Logic and Data Flow Extraction for Live and Informed Malware Execution



In collaboration with


Honeynets provide an interesting and important perspective on intrusion activity in the Internet. Moderate- and high-interaction honeynets deployed over distributed dark space provide the ability to quickly gather vast amounts of malware. However, a vital step in reaping benefits from honeynet deployments remains largely unsolved, i.e., effective and timely analysis of captured binary executables. These executables are typically malicious (self-propagating worms, bots etc.) in nature and carefully packed to evade detection systems.

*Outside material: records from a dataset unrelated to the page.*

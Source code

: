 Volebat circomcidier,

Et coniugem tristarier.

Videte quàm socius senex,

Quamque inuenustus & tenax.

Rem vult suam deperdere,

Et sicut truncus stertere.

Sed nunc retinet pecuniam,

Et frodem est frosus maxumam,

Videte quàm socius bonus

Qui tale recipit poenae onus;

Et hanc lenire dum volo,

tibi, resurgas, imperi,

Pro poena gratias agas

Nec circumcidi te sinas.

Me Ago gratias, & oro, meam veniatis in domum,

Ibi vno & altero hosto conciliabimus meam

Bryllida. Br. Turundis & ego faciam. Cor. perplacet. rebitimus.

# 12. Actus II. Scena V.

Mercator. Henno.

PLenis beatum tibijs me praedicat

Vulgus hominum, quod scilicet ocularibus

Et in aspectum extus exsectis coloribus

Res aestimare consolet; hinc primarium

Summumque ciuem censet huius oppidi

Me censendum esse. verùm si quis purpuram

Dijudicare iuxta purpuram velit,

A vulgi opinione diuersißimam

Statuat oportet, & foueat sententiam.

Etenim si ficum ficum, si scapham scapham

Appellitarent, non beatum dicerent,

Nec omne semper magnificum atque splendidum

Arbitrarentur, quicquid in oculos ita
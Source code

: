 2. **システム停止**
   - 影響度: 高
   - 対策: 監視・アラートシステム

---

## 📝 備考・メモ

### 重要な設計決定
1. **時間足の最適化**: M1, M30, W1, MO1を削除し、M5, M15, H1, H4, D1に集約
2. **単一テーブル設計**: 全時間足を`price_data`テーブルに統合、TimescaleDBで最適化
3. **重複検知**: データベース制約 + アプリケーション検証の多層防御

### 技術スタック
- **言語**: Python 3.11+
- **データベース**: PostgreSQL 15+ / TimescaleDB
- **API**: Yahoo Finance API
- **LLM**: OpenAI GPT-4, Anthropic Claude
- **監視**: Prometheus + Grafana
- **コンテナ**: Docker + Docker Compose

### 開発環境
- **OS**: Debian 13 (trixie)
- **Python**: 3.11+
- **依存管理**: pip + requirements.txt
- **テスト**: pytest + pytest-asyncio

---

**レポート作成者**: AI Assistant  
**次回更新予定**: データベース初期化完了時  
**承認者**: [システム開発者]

Current state of the art in malware identification relies heavily on fine-grained instance-specific malware signatures that are developed through manual examination and repeated time-bound execution of binaries in a statically defined environment. Such techniques tend to be subjective, labor intensive, and inaccurate, because there is no prior knowledge of environmental dependencies, communication requirements, or system services that are required in order to observe the malware's full range of functional capabilities. These limitations profoundly affect the quality and efficiency with which malware behavioral profiles and signatures can be generated.

In this research project, we hope to stimulate the development of the next generation of malware defense and forensic analysis tools. The project will develop novel techniques for fast and efficient analysis of malware binaries that will enable the informed and controlled execution of malware. The innovative ideas include 1) the introduction of new methodologies for malware binary unpacking, 2) improved static analysis with structure and behavioral abstraction techniques for facilitating automated domain-specific code block annotations, 3) the use of such abstractions to compute logical equivalence of binaries; and 4) techniques to instrument the runtime execution environment and the malware instance based on the code block annotations formulated by the static analysis.

Our research will enable the deep understanding of malware logic and will allow us to fully control its execution in order to reveal all of its potency. This will lead to generalized (non-instance-specific) signatures that are much more effective in detecting malware than current signatures. It will also aid the design of rapid and effective responses against the expanding threats to the computing infrastructure on which our society depends.